● YOUR GOAL: From the entries below, copy exactly the lines from the one that contains "Data form the" through the one that contains "### Multimodality", both included, and only those.

● DATASET CONTENT:

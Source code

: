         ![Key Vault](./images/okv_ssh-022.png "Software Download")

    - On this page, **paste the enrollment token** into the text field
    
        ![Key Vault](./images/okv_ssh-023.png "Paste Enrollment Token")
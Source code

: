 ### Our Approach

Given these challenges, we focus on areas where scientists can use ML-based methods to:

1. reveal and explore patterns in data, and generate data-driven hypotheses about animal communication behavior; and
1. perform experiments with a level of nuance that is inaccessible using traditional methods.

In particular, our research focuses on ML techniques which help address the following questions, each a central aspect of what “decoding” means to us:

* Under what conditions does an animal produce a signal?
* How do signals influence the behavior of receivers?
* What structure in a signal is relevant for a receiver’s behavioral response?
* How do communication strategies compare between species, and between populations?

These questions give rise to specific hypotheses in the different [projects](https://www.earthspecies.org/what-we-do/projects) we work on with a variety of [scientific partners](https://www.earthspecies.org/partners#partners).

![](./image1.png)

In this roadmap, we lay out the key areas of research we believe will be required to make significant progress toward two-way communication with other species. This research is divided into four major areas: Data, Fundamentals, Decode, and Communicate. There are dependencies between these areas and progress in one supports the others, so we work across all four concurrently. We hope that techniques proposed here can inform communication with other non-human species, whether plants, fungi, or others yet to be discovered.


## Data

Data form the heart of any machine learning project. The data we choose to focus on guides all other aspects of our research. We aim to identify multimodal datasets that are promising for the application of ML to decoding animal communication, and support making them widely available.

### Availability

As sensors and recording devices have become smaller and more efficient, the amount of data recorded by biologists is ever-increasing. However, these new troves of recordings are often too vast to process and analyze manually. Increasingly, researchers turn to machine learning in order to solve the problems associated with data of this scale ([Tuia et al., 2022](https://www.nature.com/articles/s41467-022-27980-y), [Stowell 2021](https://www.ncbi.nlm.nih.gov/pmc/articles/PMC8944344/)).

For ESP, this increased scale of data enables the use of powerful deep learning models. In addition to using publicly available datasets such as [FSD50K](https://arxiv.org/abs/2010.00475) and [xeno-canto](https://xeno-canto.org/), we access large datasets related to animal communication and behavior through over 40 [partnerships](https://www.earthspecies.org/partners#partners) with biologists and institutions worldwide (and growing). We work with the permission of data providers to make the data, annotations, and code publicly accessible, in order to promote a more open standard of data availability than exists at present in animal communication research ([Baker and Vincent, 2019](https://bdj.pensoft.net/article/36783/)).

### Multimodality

==

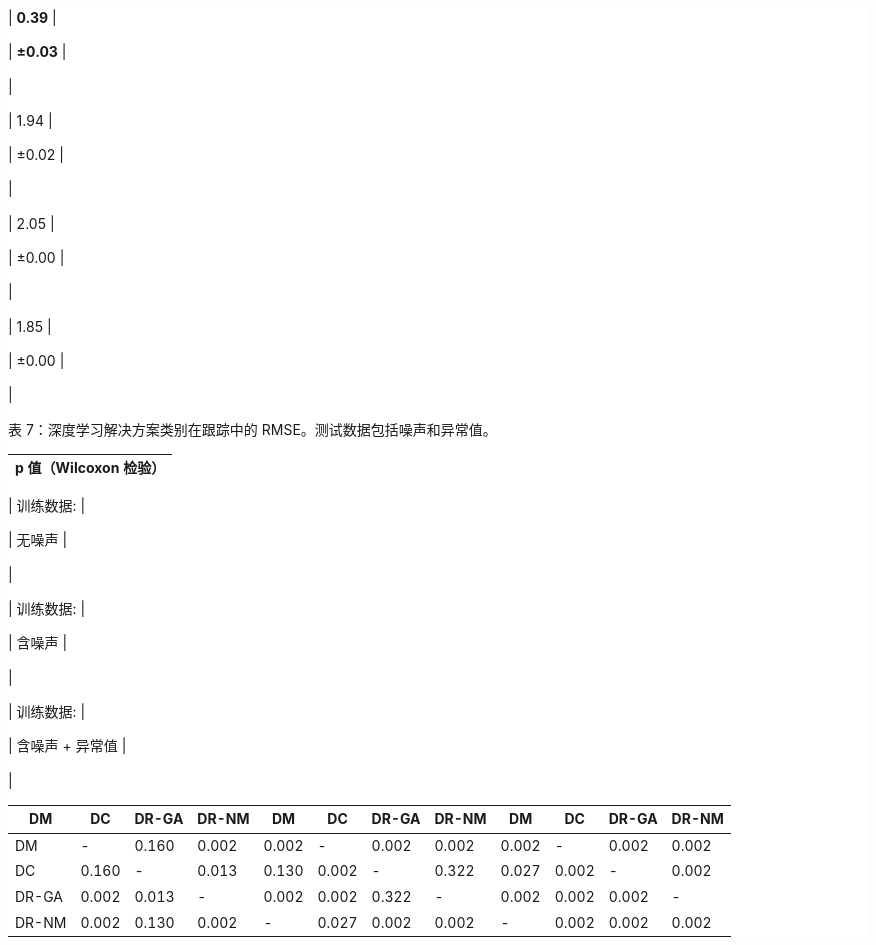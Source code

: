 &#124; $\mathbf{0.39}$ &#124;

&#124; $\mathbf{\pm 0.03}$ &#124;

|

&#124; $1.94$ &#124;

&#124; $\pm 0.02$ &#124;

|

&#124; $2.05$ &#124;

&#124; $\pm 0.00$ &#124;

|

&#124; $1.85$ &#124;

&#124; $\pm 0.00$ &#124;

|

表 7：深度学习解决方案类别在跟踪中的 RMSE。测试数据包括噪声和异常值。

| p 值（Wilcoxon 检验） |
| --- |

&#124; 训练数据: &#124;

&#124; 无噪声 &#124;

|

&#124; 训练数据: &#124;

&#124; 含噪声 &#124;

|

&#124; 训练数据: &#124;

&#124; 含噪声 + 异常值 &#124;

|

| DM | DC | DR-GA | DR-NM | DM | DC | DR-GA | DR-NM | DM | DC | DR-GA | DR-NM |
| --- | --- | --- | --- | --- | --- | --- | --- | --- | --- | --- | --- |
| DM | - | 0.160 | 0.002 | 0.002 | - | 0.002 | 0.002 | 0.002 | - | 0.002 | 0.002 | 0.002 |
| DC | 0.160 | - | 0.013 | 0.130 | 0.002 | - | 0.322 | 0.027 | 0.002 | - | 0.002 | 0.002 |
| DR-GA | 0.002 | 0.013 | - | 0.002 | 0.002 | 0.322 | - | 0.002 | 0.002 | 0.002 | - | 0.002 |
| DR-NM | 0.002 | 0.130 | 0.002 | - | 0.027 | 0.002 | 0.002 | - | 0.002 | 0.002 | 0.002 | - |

● SOLUTION TO THIS TASK:
Data form the heart of any machine learning project. The data we choose to focus on guides all other aspects of our research. We aim to identify multimodal datasets that are promising for the application of ML to decoding animal communication, and support making them widely available.

### Availability

As sensors and recording devices have become smaller and more efficient, the amount of data recorded by biologists is ever-increasing. However, these new troves of recordings are often too vast to process and analyze manually. Increasingly, researchers turn to machine learning in order to solve the problems associated with data of this scale ([Tuia et al., 2022](https://www.nature.com/articles/s41467-022-27980-y), [Stowell 2021](https://www.ncbi.nlm.nih.gov/pmc/articles/PMC8944344/)).

For ESP, this increased scale of data enables the use of powerful deep learning models. In addition to using publicly available datasets such as [FSD50K](https://arxiv.org/abs/2010.00475) and [xeno-canto](https://xeno-canto.org/), we access large datasets related to animal communication and behavior through over 40 [partnerships](https://www.earthspecies.org/partners#partners) with biologists and institutions worldwide (and growing). We work with the permission of data providers to make the data, annotations, and code publicly accessible, in order to promote a more open standard of data availability than exists at present in animal communication research ([Baker and Vincent, 2019](https://bdj.pensoft.net/article/36783/)).

### Multimodality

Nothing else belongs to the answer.